Tiger Rag - Kid Thomas Valentine Band

Here's some guys who have played dixieland jazz a few times!
Kid Thomas Valentine's band performs "Tiger Rag" at Preservation Hall. Drums: Alonzo Stewart; Trombone: Worthia Thomas; Bass: Chester Zardis; Piano: Sing Miller; Banjo: Emanuel Sayles; Sax: Emmanuel Paul; Clarinet: Willie Humphrey; Trumpet: Kid Thomas Valentine. Shot by Alan Lomax and crew in New Orleans, May 17, 1982.
Thomas Valentine, commonly known as Kid Thomas (3 February 1896 - 18 June 1987) was a jazz trumpeter and bandleader.

Kid Thomas was born in Reserve, Louisiana and came to New Orleans in his youth. He gained a reputation as a hot trumpet man in the early 1920s. Starting in 1926 he led his own band, for decades based in the New Orleans suburb of Algiers, Louisiana. The band was long popular with local dancers.

Kid Thomas had perhaps the city's longest lasting old-style traditional jazz dance band. Unlike many other musicians, Thomas was unaffected by the influence of Louis Armstrong and later developments of jazz, continuing to play in his distinctive hot, bluesy sometimes percussive style. He was always open to playing the popular tunes of the day (even into the rock & roll era) as he thought any good dance bandleader should do, but played everything in a style of a New Orleans dance hall of the early 1920s.

Kid Thomas Valentine started attracting a wider following with his first recordings in the 1950s. His band played regularly at Preservation Hall from the 1960s through the 1980s. Thomas also toured extensively for the Hall, including a Russian tour, and was often a guest at European clubs and festivals, working with various local bands as well as his own. During the 1960s Kid Thomas recorded extensively for the Jazz Crusade label both with his own band and with Big Bill Bissonnette's Easy Riders Jazz Band. He made over 20 tours with the Easy Riders in the U.S. Northeast.
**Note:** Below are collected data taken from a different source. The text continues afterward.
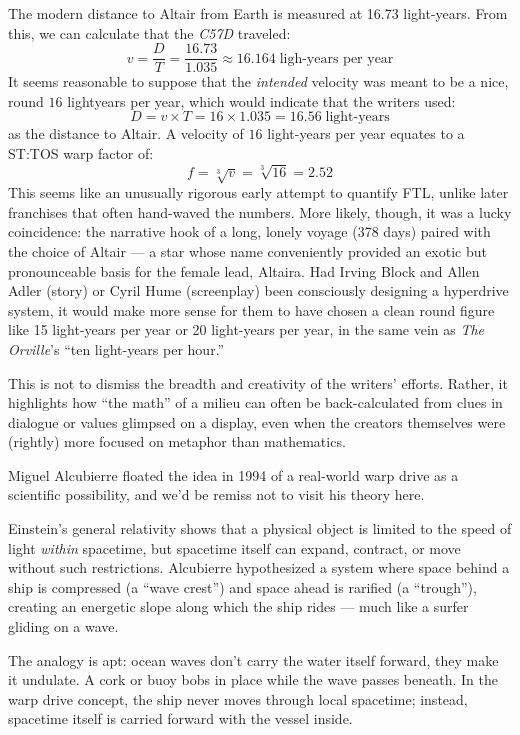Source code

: \documentclass[
  letterpaper,
]{book}
\begin{document}
The modern distance to Altair from Earth is measured at 16.73
light-years. From this, we can calculate that the \emph{C57D} traveled:
\[
v = \frac{D}{T} = \frac{16.73}{1.035} ≈ 16.164\;\text{ligh-years per year} 
\] It seems reasonable to suppose that the \emph{intended} velocity was
meant to be a nice, round \(16\) lightyears per year, which would
indicate that the writers used: \[
D = v \times T = 16 \times 1.035 = 16.56\;\text{light-years}
\] as the distance to Altair. A velocity of \(16\) light-years per year
equates to a ST:TOS warp factor of: \[
f = \sqrt[3]{v} = \sqrt[3]{16} = 2.52
\] This seems like an unusually rigorous early attempt to quantify FTL,
unlike later franchises that often hand-waved the numbers. More likely,
though, it was a lucky coincidence: the narrative hook of a long, lonely
voyage (378 days) paired with the choice of Altair --- a star whose name
conveniently provided an exotic but pronounceable basis for the female
lead, Altaira. Had Irving Block and Allen Adler (story) or Cyril Hume
(screenplay) been consciously designing a hyperdrive system, it would
make more sense for them to have chosen a clean round figure like 15
light-years per year or 20 light-years per year, in the same vein as
\emph{The Orville}'s ``ten light-years per hour.''

This is not to dismiss the breadth and creativity of the writers'
efforts. Rather, it highlights how ``the math'' of a milieu can often be
back-calculated from clues in dialogue or values glimpsed on a display,
even when the creators themselves were (rightly) more focused on
metaphor than mathematics.

Miguel Alcubierre floated the idea in 1994 of a real-world warp drive as
a scientific possibility, and we'd be remiss not to visit his theory
here.

Einstein's general relativity shows that a physical object is limited to
the speed of light \emph{within} spacetime, but spacetime itself can
expand, contract, or move without such restrictions. Alcubierre
hypothesized a system where space behind a ship is compressed (a ``wave
crest'') and space ahead is rarified (a ``trough''), creating an
energetic slope along which the ship rides --- much like a surfer
gliding on a wave.

The analogy is apt: ocean waves don't carry the water itself forward,
they make it undulate. A cork or buoy bobs in place while the wave
passes beneath. In the warp drive concept, the ship never moves through
local spacetime; instead, spacetime itself is carried forward with the
vessel inside.
\end{document}

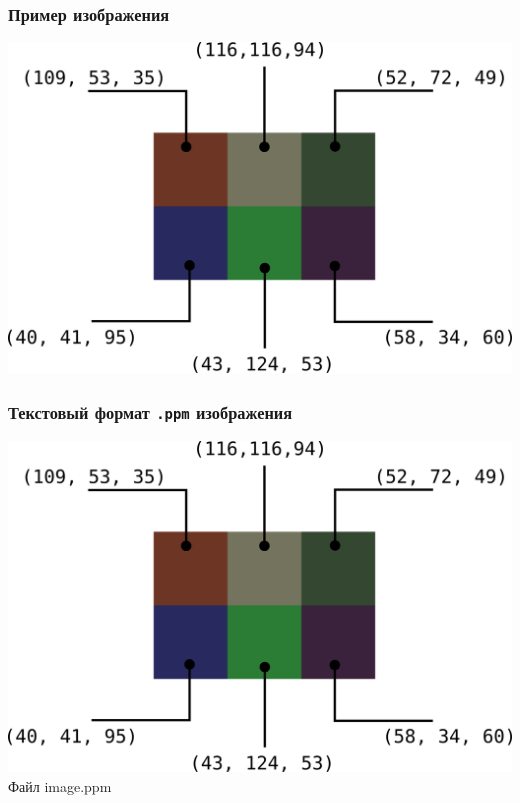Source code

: \documentclass[10pt,pdf,hyperref={unicode}]{beamer}
\begin{document}
\begin{frame}[fragile]
\frametitle{Пример изображения} 
\begin{center}
\includegraphics[scale=0.65]{./images/tiny_new_wn.png}
\end{center}
\end{frame}




\begin{frame}[fragile]
\frametitle{Текстовый формат \texttt{.ppm} изображения} 
\begin{multicols}{2}
\includegraphics[scale=0.45]{./images/tiny_new_wn.png}
Файл image.ppm
\noindent{}
\end{multicols}
\end{frame}
\end{document}
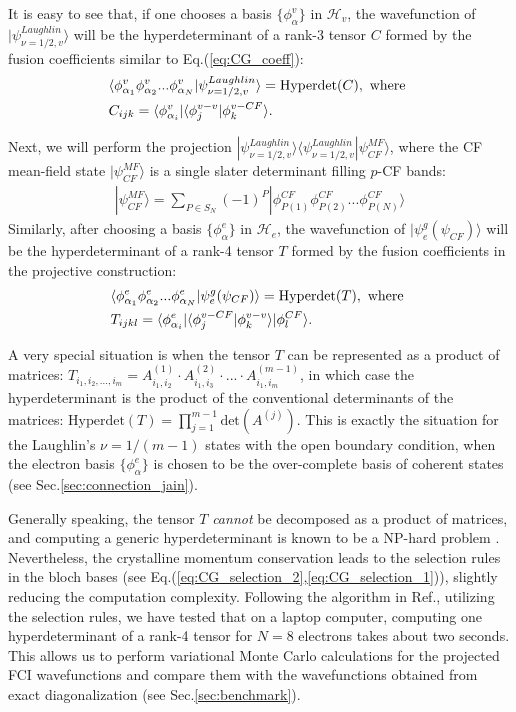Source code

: It is easy to see that, if one chooses a basis $\{\phi^v_{\alpha}\}$ in $\mathcal H_v$, the wavefunction of $|\psi^{Laughlin}_{\nu=1/2,v}\rangle$ will be the hyperdeterminant of a rank-3 tensor $C$ formed by the fusion coefficients similar to Eq.(\ref{eq:CG_coeff}):
\begin{align}
     & \langle \phi^v_{\alpha_1}\phi^v_{\alpha_2}...\phi^v_{\alpha_N}|\psi^{Laughlin}_{\nu=1/2,v}\rangle=\text{Hyperdet}(C), \text { where }\notag \\
     & C_{ijk}=\langle \phi^v_{\alpha_i}|\langle \phi^{v-v}_{j}|\phi^{v-CF}_{k}\rangle.
\end{align}

Next, we will perform the projection $|\psi^{Laughlin}_{\nu=1/2,v}\rangle\langle\psi^{Laughlin}_{\nu=1/2,v}|\psi_{CF}^{MF}\rangle$, where the CF mean-field state $|\psi_{CF}^{MF}\rangle$ is a single slater determinant filling $p$-CF bands:
\begin{align}
    |\psi_{CF}^{MF}\rangle=\sum_{P\in S_N} (-1)^P |\phi^{CF}_{P(1)}\phi^{CF}_{P(2)}...\phi^{CF}_{P(N)}\rangle
\end{align}
Similarly, after choosing a basis $\{\phi^e_{\alpha}\}$ in $\mathcal H_e$, the wavefunction of $|\psi^g_e(\psi_{CF})\rangle$ will be the hyperdeterminant of a rank-4 tensor $T$ formed by the fusion coefficients in the projective construction:
\begin{align}
     & \langle \phi^e_{\alpha_1}\phi^e_{\alpha_2}...\phi^e_{\alpha_N}|\psi^g_e(\psi_{CF})\rangle=\text{Hyperdet}(T), \text { where }\notag \\
     & T_{ijkl}=\langle \phi^e_{\alpha_i}|\langle \phi^{v-CF}_{j}|\phi^{v-v}_{k}\rangle |\phi^{CF}_{l}\rangle.\label{eq:hyperdet_T}
\end{align}


A very special situation is when the tensor $T$ can be represented as a product of matrices: $T_{i_1,i_2,...,i_m}=A^{(1)}_{i_1,i_2}\cdot A^{(2)}_{i_1,i_3}\cdot...\cdot A^{(m-1)}_{i_1,i_m}$, in which case the hyperdeterminant is the product of the conventional determinants of the matrices: $\text{Hyperdet}(T)=\prod_{j=1}^{m-1}\text{det}(A^{(j)})$. This is exactly the situation for the Laughlin's $\nu=1/(m-1)$ states with the open boundary condition, when the electron basis $\{\phi^e_{\alpha}\}$ is chosen to be the over-complete basis of coherent states (see Sec.\ref{sec:connection_jain}).

Generally speaking, the tensor $T$ \emph{cannot} be decomposed as a product of matrices, and computing a generic hyperdeterminant is known to be a NP-hard problem \cite{hillar2013most}. Nevertheless, the crystalline momentum conservation leads to the selection rules in the bloch bases (see Eq.(\ref{eq:CG_selection_2},\ref{eq:CG_selection_1})), slightly reducing the computation complexity. Following the algorithm in Ref.\cite{barvinok1995new}, utilizing the selection rules, we have tested that on a laptop computer, computing one hyperdeterminant of a rank-4 tensor for $N=8$ electrons takes about two seconds. This allows us to perform variational Monte Carlo calculations for the projected FCI wavefunctions and compare them with the wavefunctions obtained from exact diagonalization (see Sec.\ref{sec:benchmark}).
Many of these recordings are now available on CD on the GHB or Jazz Crusade labels.

In the mid 1980s, as Thomas's strength started to wane, Preservation Hall management brought in Wendell Brunious, at first as second trumpet; Brunious took over most of the trumpet playing in Thomas's final year or so, though Kid Thomas continued to lead the band, keep rhythm with a slap stick, and blow the occasional chorus if he was feeling up to it.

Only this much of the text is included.